Januar 2016 / Karneval 

Gemeinsam singen, schunkeln und klatschen – ohne seine Lieder wäre der Kölner Karneval undenkbar. Einige von ihnen überdauern Jahrzehnte, ja sogar Jahrhunderte – und mit ihnen verbunden bleiben ihre Interpreten. Schon in den ersten Jahren nach der Gründung des Kölner Karnevals 1823 beschäftigte sich ein eigens eingesetzter Ausschuss damit, Melodien für den Fastelovend auszuwählen. Doch gehen die Anfänge des karnevalistischen Liedgutes noch weiter zurück. Das älteste soll die Nonne Anna um 1500 zum Nonnenkarneval am Donnerstag – Vorläufer der Weiberfastnacht – notiert haben. Der eigentliche Beginn des Kölner Karnevalsliedes datiert auf das Jahr 1823, in dem Christian Samuel Schier zur Inthronisierung des Helden Karnevals ein Lied schrieb, das die Jecken noch viele Jahre als Eröffnungslied auf allen Sitzungen sangen.

Gesungene Geschichte und Lieder über das Leben

Fast immer drehen sich die Texte der Karnevalslieder um die Geschichte Kölns und das Leben seiner Bürger. Um die volksnahe Bedeutung wusste auch Joseph Roesberg, eigentlich Inhaber eines Weinhauses. 1868 verfasste er op Kölsch das „Karussellcheleed“, und auch das Lied über die selbstbewusste Dienstmagd „Schnüsse Tring“ aus Osssendorf stammt aus seiner Feder. Rasend schnell entfalteten sich die kölschen Tön Anfang des 20. Jahrhunderts.
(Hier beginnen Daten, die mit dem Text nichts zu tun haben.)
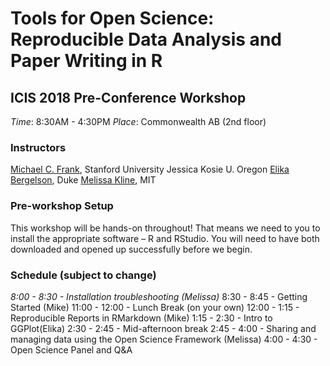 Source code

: # Tools for Open Science: Reproducible Data Analysis and Paper Writing in R
## ICIS 2018 Pre-Conference Workshop
*Time*: 8:30AM - 4:30PM
*Place*: Commonwealth AB (2nd floor)

### Instructors
[Michael C. Frank](https://web.stanford.edu/~mcfrank/), Stanford University
Jessica Kosie U. Oregon
[Elika Bergelson](http://bergelsonlab.com/), Duke
[Melissa Kline](http://melissakline.net), MIT



### Pre-workshop Setup
This workshop will be hands-on throughout! That means we need to you to install the appropriate software – R and RStudio. You will need to have both downloaded and opened up successfully before we begin. 

### Schedule (subject to change)

*8:00 - 8:30 - Installation troubleshooting (Melissa)*
8:30 - 8:45 - Getting Started (Mike) 
11:00 - 12:00 - Lunch Break (on your own)
12:00 - 1:15 - Reproducible Reports in RMarkdown (Mike)
1:15 - 2:30 - Intro to GGPlot(Elika)
2:30 - 2:45 - Mid-afternoon break
2:45 - 4:00 - Sharing and managing data using the Open Science Framework (Melissa)
4:00 - 4:30 - Open Science Panel and Q&A
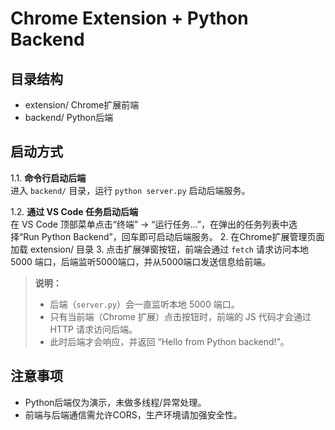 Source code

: # Chrome Extension + Python Backend 

## 目录结构
- extension/  Chrome扩展前端
- backend/    Python后端

## 启动方式
1.1. **命令行启动后端**  
    进入 `backend/` 目录，运行 `python server.py` 启动后端服务。

1.2. **通过 VS Code 任务启动后端**  
    在 VS Code 顶部菜单点击“终端” → “运行任务...”，在弹出的任务列表中选择“Run Python Backend”，回车即可启动后端服务。
2. 在Chrome扩展管理页面加载 extension/ 目录
3. 点击扩展弹窗按钮，前端会通过 `fetch` 请求访问本地 5000 端口，后端监听5000端口，并从5000端口发送信息给前端。

> **说明：**  
> - 后端（`server.py`）会一直监听本地 5000 端口。  
> - 只有当前端（Chrome 扩展）点击按钮时，前端的 JS 代码才会通过 HTTP 请求访问后端。  
> - 此时后端才会响应，并返回 “Hello from Python backend!”。

## 注意事项
- Python后端仅为演示，未做多线程/异常处理。
- 前端与后端通信需允许CORS，生产环境请加强安全性。
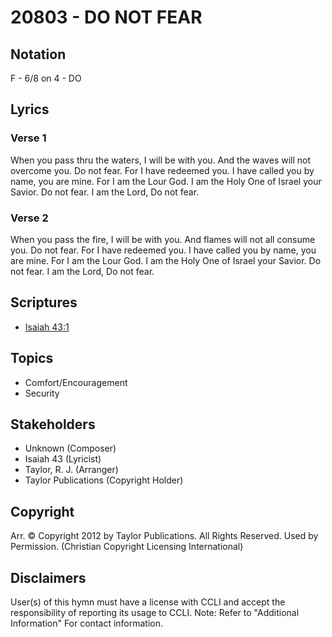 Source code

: # 20803 - DO NOT FEAR

## Notation

F - 6/8 on 4 - DO

## Lyrics

### Verse 1

When you pass thru the waters, I will be with you. And the waves will not overcome you. Do not fear. For I have redeemed you. I have called you by name, you are mine. For I am the Lour God. I am the Holy One of Israel your Savior. Do not fear. I am the Lord, Do not fear.

### Verse 2

When you pass the fire, I will be with you. And flames will not all consume you. Do not fear. For I have redeemed you. I have called you by name, you are mine. For I am the Lour God. I am the Holy One of Israel your Savior. Do not fear. I am the Lord, Do not fear.


## Scriptures

- [Isaiah 43:1](https://www.biblegateway.com/passage/?search=Isaiah%2043%3A1)

## Topics

- Comfort/Encouragement
- Security

## Stakeholders

- Unknown (Composer)
- Isaiah 43 (Lyricist)
- Taylor, R. J. (Arranger)
- Taylor Publications (Copyright Holder)

## Copyright

Arr. © Copyright 2012 by Taylor Publications. All Rights Reserved. Used by Permission.
(Christian Copyright Licensing International)

## Disclaimers

User(s) of this hymn must have a license with CCLI and accept the responsibility of reporting its usage to CCLI.
Note: Refer to "Additional Information" For contact information.

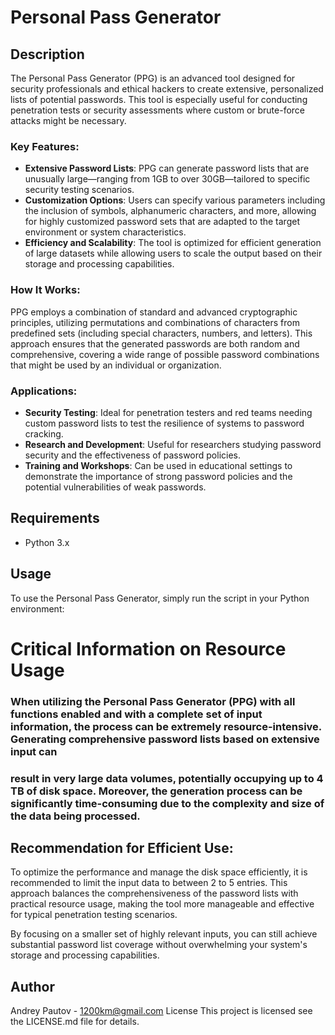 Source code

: # Personal Pass Generator

## Description
The Personal Pass Generator (PPG) is an advanced tool designed for security professionals and ethical hackers to create extensive, personalized lists of potential passwords. This tool is especially useful for conducting penetration tests or security assessments where custom or brute-force attacks might be necessary.

### Key Features:
- **Extensive Password Lists**: PPG can generate password lists that are unusually large—ranging from 1GB to over 30GB—tailored to specific security testing scenarios.
- **Customization Options**: Users can specify various parameters including the inclusion of symbols, alphanumeric characters, and more, allowing for highly customized password sets that are adapted to the target environment or system characteristics.
- **Efficiency and Scalability**: The tool is optimized for efficient generation of large datasets while allowing users to scale the output based on their storage and processing capabilities.

### How It Works:
PPG employs a combination of standard and advanced cryptographic principles, utilizing permutations and combinations of characters from predefined sets (including special characters, numbers, and letters). This approach ensures that the generated passwords are both random and comprehensive, covering a wide range of possible password combinations that might be used by an individual or organization.

### Applications:
- **Security Testing**: Ideal for penetration testers and red teams needing custom password lists to test the resilience of systems to password cracking.
- **Research and Development**: Useful for researchers studying password security and the effectiveness of password policies.
- **Training and Workshops**: Can be used in educational settings to demonstrate the importance of strong password policies and the potential vulnerabilities of weak passwords.

## Requirements
- Python 3.x

## Usage
To use the Personal Pass Generator, simply run the script in your Python environment:

# Critical Information on Resource Usage
### When utilizing the Personal Pass Generator (PPG) with all functions enabled and with a complete set of input information, the process can be extremely resource-intensive. Generating comprehensive password lists based on extensive input can
### result in very large data volumes, potentially occupying up to 4 TB of disk space. Moreover, the generation process can be significantly time-consuming due to the complexity and size of the data being processed.

## Recommendation for Efficient Use:
To optimize the performance and manage the disk space efficiently, it is recommended to limit the input data to between 2 to 5 entries. This approach balances the comprehensiveness of the password lists with practical resource usage, making the tool more manageable and effective for typical penetration testing scenarios.

By focusing on a smaller set of highly relevant inputs, you can still achieve substantial password list coverage without overwhelming your system's storage and processing capabilities.



## Author
Andrey Pautov - 1200km@gmail.com
License
This project is licensed see the LICENSE.md file for details.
Einen Höhepunkt bilden die Lieder von Willi Ostermann. 1907 gelang ihm der Durchbruch mit „Dem Schmitz sing Frau eß durchjebrannt“. Danach bescherte er dem Karneval jedes Jahr neue Hits. „Och wat wor dat fröher schön doch en Colonia“, „Kutt erop, bei Palms do es de Pief verstopp“, aber auch hochdeutsche Walzer- und Marschlieder wie „Drum sollt’ ich im Leben ein Mädel mal frei’n, dann muss es am Rhein nur geboren sein“ haben die Legende Ostermann unsterblich gemacht. Und er schuf die kölsche Nationalhymne vom „Heimweh nach Köln“ mit der noch bekannteren Textzeile: „Ich mööch zo Foß noh Kölle jonn.“ Neben Hans Jonen (1892–1958), der zahlreiche Karnevalsrevuen für Grete Fluß schrieb, erlangte Jupp Schmitz (1901–1991) mit „Am Aschermittwoch ist alles vorbei“ (1950) Berühmtheit. Sein Auftritt bei der Prinzenproklamation 1964, wo er sich in kurzer Lederhose mit dem Lied „Der Hirtenknabe von St. Katrein“ der Volksmusik widmete, bleibt unvergessen. „Wer soll das bezahlen, wer hat das bestellt“, „Wir kommen alle, alle in den Himmel“ und „Es ist noch Suppe da“ sind seine bekanntesten Hits. „Heidewitzka, Herr Kapitän“ tönte es 1936 bei Karl Berbuer (1900–1977) – ebenso wie der Trizonesien-Song (1948) und „Et Arnöldche fleut“. Jupp Schlösser (1902–1983) kreierte mit Ger-hard Jussenhoven (1911–2006) über 50 ewig gültige Leedcher. „Die Hüsjer bunt om Aldermaat“ und „Dat Glockespill vum Rothuusturm“ bereichern bis heute den Kölner Liedschatz. „Ich bin der Prinz von Krahnenbäumen“ und „Hurra, hurra, der liebe Jung ist wieder da“ erinnern an Toni Steingass (1921–1987).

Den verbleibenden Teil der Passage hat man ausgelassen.